(Task objective)
For the entries that follow, restate word for word the line containing "(GET, POST, etc.)", the line containing "Missing or invalid", and every line that lies between them.

(Task data)
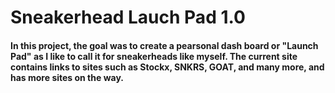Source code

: # Sneakerhead Lauch Pad 1.0
#### In this project, the goal was to create a pearsonal dash board or "Launch Pad" as I like to call it for sneakerheads like myself. The current site contains links to sites such as Stockx, SNKRS, GOAT, and many more, and has more sites on the way.
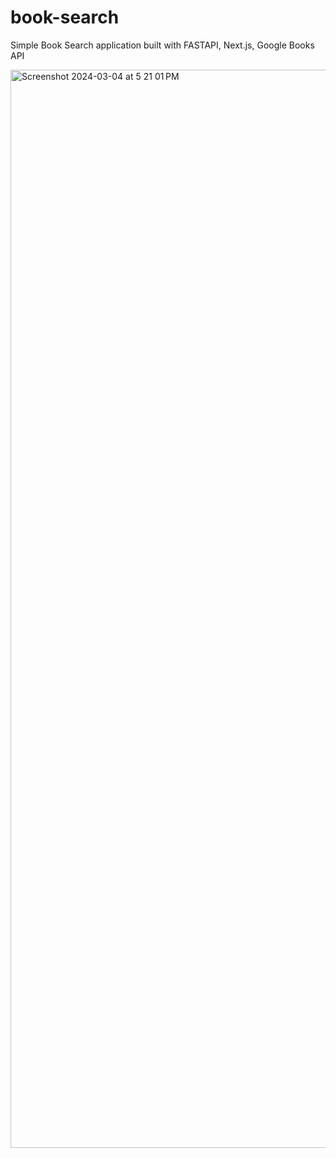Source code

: # book-search

Simple Book Search application built with FASTAPI, Next.js, Google Books API

<img width="1725" alt="Screenshot 2024-03-04 at 5 21 01 PM" src="https://github.com/jackton1/book-search/assets/17484350/a810cab4-af7e-438a-92e0-f9fcc04dee4e">

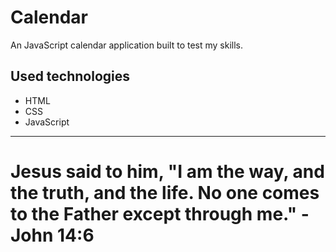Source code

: # Calendar

An JavaScript calendar application built to test my skills.

## Used technologies

- HTML
- CSS 
- JavaScript

---

# Jesus said to him, "I am the way, and the truth, and the life. No one comes to the Father except through me." - John 14:6
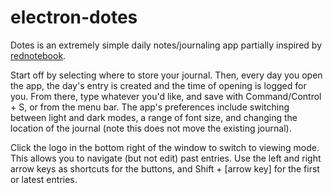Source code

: # electron-dotes

Dotes is an extremely simple daily notes/journaling app partially inspired by [rednotebook](https://rednotebook.sourceforge.io/).

Start off by selecting where to store your journal.
Then, every day you open the app, the day's entry is created and the time of opening is logged for you.
From there, type whatever you'd like, and save with Command/Control + S, or from the menu bar.
The app's preferences include switching between light and dark modes, a range of font size, and changing the location of the journal (note this does not move the existing journal).

Click the logo in the bottom right of the window to switch to viewing mode.
This allows you to navigate (but not edit) past entries.
Use the left and right arrow keys as shortcuts for the buttons, and Shift + [arrow key] for the first or latest entries.
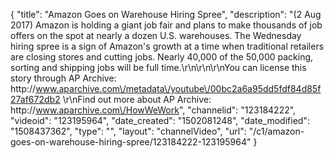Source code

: {
    "title": "Amazon Goes on Warehouse Hiring Spree",
    "description": "(2 Aug 2017) Amazon is holding a giant job fair and plans to make thousands of job offers on the spot at nearly a dozen U.S. warehouses. The Wednesday hiring spree is a sign of Amazon's growth at a time when traditional retailers are closing stores and cutting jobs. Nearly 40,000 of the 50,000 packing, sorting and shipping jobs will be full time.\r\n\r\n\r\nYou can license this story through AP Archive: http:\/\/www.aparchive.com\/metadata\/youtube\/00bc2a6a95dd5fdf84d85f27af672db2 \r\nFind out more about AP Archive: http:\/\/www.aparchive.com\/HowWeWork",
    "channelid": "123184222",
    "videoid": "123195964",
    "date_created": "1502081248",
    "date_modified": "1508437362",
    "type": "",
    "layout": "channelVideo",
    "url": "\/c1\/amazon-goes-on-warehouse-hiring-spree\/123184222-123195964"
}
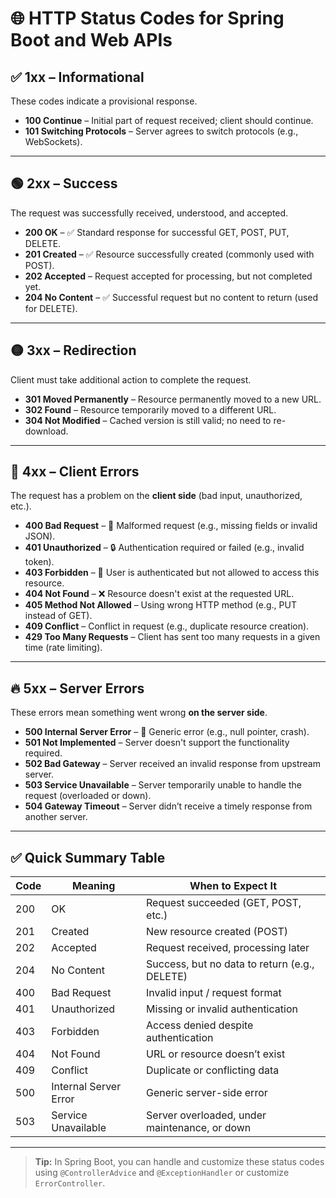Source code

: # 🌐 HTTP Status Codes for Spring Boot and Web APIs

## ✅ 1xx – Informational
These codes indicate a provisional response.

- **100 Continue** – Initial part of request received; client should continue.
- **101 Switching Protocols** – Server agrees to switch protocols (e.g., WebSockets).

---

## 🟢 2xx – Success
The request was successfully received, understood, and accepted.

- **200 OK** – ✅ Standard response for successful GET, POST, PUT, DELETE.
- **201 Created** – ✅ Resource successfully created (commonly used with POST).
- **202 Accepted** – Request accepted for processing, but not completed yet.
- **204 No Content** – ✅ Successful request but no content to return (used for DELETE).

---

## 🟡 3xx – Redirection
Client must take additional action to complete the request.

- **301 Moved Permanently** – Resource permanently moved to a new URL.
- **302 Found** – Resource temporarily moved to a different URL.
- **304 Not Modified** – Cached version is still valid; no need to re-download.

---

## 🔴 4xx – Client Errors
The request has a problem on the **client side** (bad input, unauthorized, etc.).

- **400 Bad Request** – 🚫 Malformed request (e.g., missing fields or invalid JSON).
- **401 Unauthorized** – 🔒 Authentication required or failed (e.g., invalid token).
- **403 Forbidden** – 🛑 User is authenticated but not allowed to access this resource.
- **404 Not Found** – ❌ Resource doesn't exist at the requested URL.
- **405 Method Not Allowed** – Using wrong HTTP method (e.g., PUT instead of GET).
- **409 Conflict** – Conflict in request (e.g., duplicate resource creation).
- **429 Too Many Requests** – Client has sent too many requests in a given time (rate limiting).

---

## 🔥 5xx – Server Errors
These errors mean something went wrong **on the server side**.

- **500 Internal Server Error** – 🧨 Generic error (e.g., null pointer, crash).
- **501 Not Implemented** – Server doesn't support the functionality required.
- **502 Bad Gateway** – Server received an invalid response from upstream server.
- **503 Service Unavailable** – Server temporarily unable to handle the request (overloaded or down).
- **504 Gateway Timeout** – Server didn’t receive a timely response from another server.

---

## ✅ Quick Summary Table

| Code | Meaning                  | When to Expect It                                |
|------|---------------------------|--------------------------------------------------|
| 200  | OK                        | Request succeeded (GET, POST, etc.)             |
| 201  | Created                   | New resource created (POST)                     |
| 202  | Accepted                  | Request received, processing later              |
| 204  | No Content                | Success, but no data to return (e.g., DELETE)   |
| 400  | Bad Request               | Invalid input / request format                  |
| 401  | Unauthorized              | Missing or invalid authentication               |
| 403  | Forbidden                 | Access denied despite authentication            |
| 404  | Not Found                 | URL or resource doesn’t exist                   |
| 409  | Conflict                  | Duplicate or conflicting data                   |
| 500  | Internal Server Error     | Generic server-side error                       |
| 503  | Service Unavailable       | Server overloaded, under maintenance, or down   |

---

> **Tip:** In Spring Boot, you can handle and customize these status codes using `@ControllerAdvice` and `@ExceptionHandler` or customize `ErrorController`.

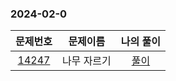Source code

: ### 2024-02-0
| 문제번호 | 문제이름 | 나의 풀이 |
|:----:|:---------:|:---------: |
| [14247](https://www.acmicpc.net/problem/14247) | 나무 자르기 | [풀이](https://github.com/Kminwo-o/BaekJoon-Algorithm/blob/main/%EB%B0%B1%EC%A4%80/Silver/14247.%E2%80%85%EB%82%98%EB%AC%B4%E2%80%85%EC%9E%90%EB%A5%B4%EA%B8%B0/%EB%82%98%EB%AC%B4%E2%80%85%EC%9E%90%EB%A5%B4%EA%B8%B0.java) |
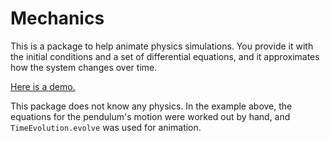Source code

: Mechanics
=========

This is a package to help animate physics simulations. You provide it with the
initial conditions and a set of differential equations, and it approximates how
the system changes over time.

[Here is a demo.](https://nphollon.github.io/pendulum.html)

This package does not know any physics. In the example above, the equations for
the pendulum's motion were worked out by hand, and `TimeEvolution.evolve` was
used for animation.
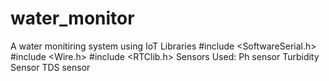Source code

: # water_monitor
A water monitiring system using IoT
Libraries
#include <SoftwareSerial.h>
#include <Wire.h>
#include <RTClib.h>
Sensors Used:
Ph sensor
Turbidity Sensor
TDS sensor
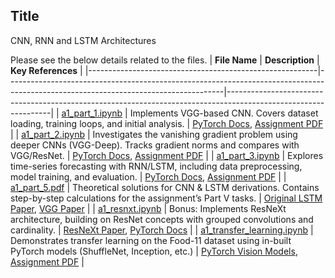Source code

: 
## Title
CNN, RNN and LSTM Architectures

Please see the below details related to the files.
| **File Name**                                           | **Description**                                                                                                                    | **Key References**                                                                                          |
|---------------------------------------------------------|------------------------------------------------------------------------------------------------------------------------------------|----------------------------------------------------------------------------------------------------------------|
| [a1_part_1.ipynb](./a1_part_1.ipynb)                   | Implements VGG-based CNN. Covers dataset loading, training loops, and initial analysis.                                            | [PyTorch Docs](https://pytorch.org/docs/stable), [Assignment PDF](Assignment-CNN-RNN-LSTM.pdf)               |
| [a1_part_2.ipynb](./a1_part_2.ipynb)                   | Investigates the vanishing gradient problem using deeper CNNs (VGG-Deep). Tracks gradient norms and compares with VGG/ResNet.      | [PyTorch Docs](https://pytorch.org/docs/stable), [Assignment PDF](Assignment-CNN-RNN-LSTM.pdf)               |
| [a1_part_3.ipynb](./a1_part_3.ipynb)                   | Explores time-series forecasting with RNN/LSTM, including data preprocessing, model training, and evaluation.                      | [PyTorch Docs](https://pytorch.org/docs/stable), [Assignment PDF](Assignment-CNN-RNN-LSTM.pdf)               |
| [a1_part_5.pdf](./a1_part_5.pdf)                       | Theoretical solutions for CNN & LSTM derivations. Contains step-by-step calculations for the assignment’s Part V tasks.            | [Original LSTM Paper](https://www.bioinf.jku.at/publications/older/2604.pdf), [VGG Paper](https://arxiv.org/abs/1409.1556) |
| [a1_resnxt.ipynb](./a1_resnxt.ipynb)                   | Bonus: Implements ResNeXt architecture, building on ResNet concepts with grouped convolutions and cardinality.                     | [ResNeXt Paper](https://arxiv.org/abs/1611.05431), [PyTorch Docs](https://pytorch.org/docs/stable)           |
| [a1_transfer_learning.ipynb](./a1_transfer_learning.ipynb) | Demonstrates transfer learning on the Food-11 dataset using in-built PyTorch models (ShuffleNet, Inception, etc.)                  | [PyTorch Vision Models](https://pytorch.org/vision/stable/models.html), [Assignment PDF](Assignment-CNN-RNN-LSTM.pdf) |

(Response)
| 200  | OK                        | Request succeeded (GET, POST, etc.)             |
| 201  | Created                   | New resource created (POST)                     |
| 202  | Accepted                  | Request received, processing later              |
| 204  | No Content                | Success, but no data to return (e.g., DELETE)   |
| 400  | Bad Request               | Invalid input / request format                  |
| 401  | Unauthorized              | Missing or invalid authentication               |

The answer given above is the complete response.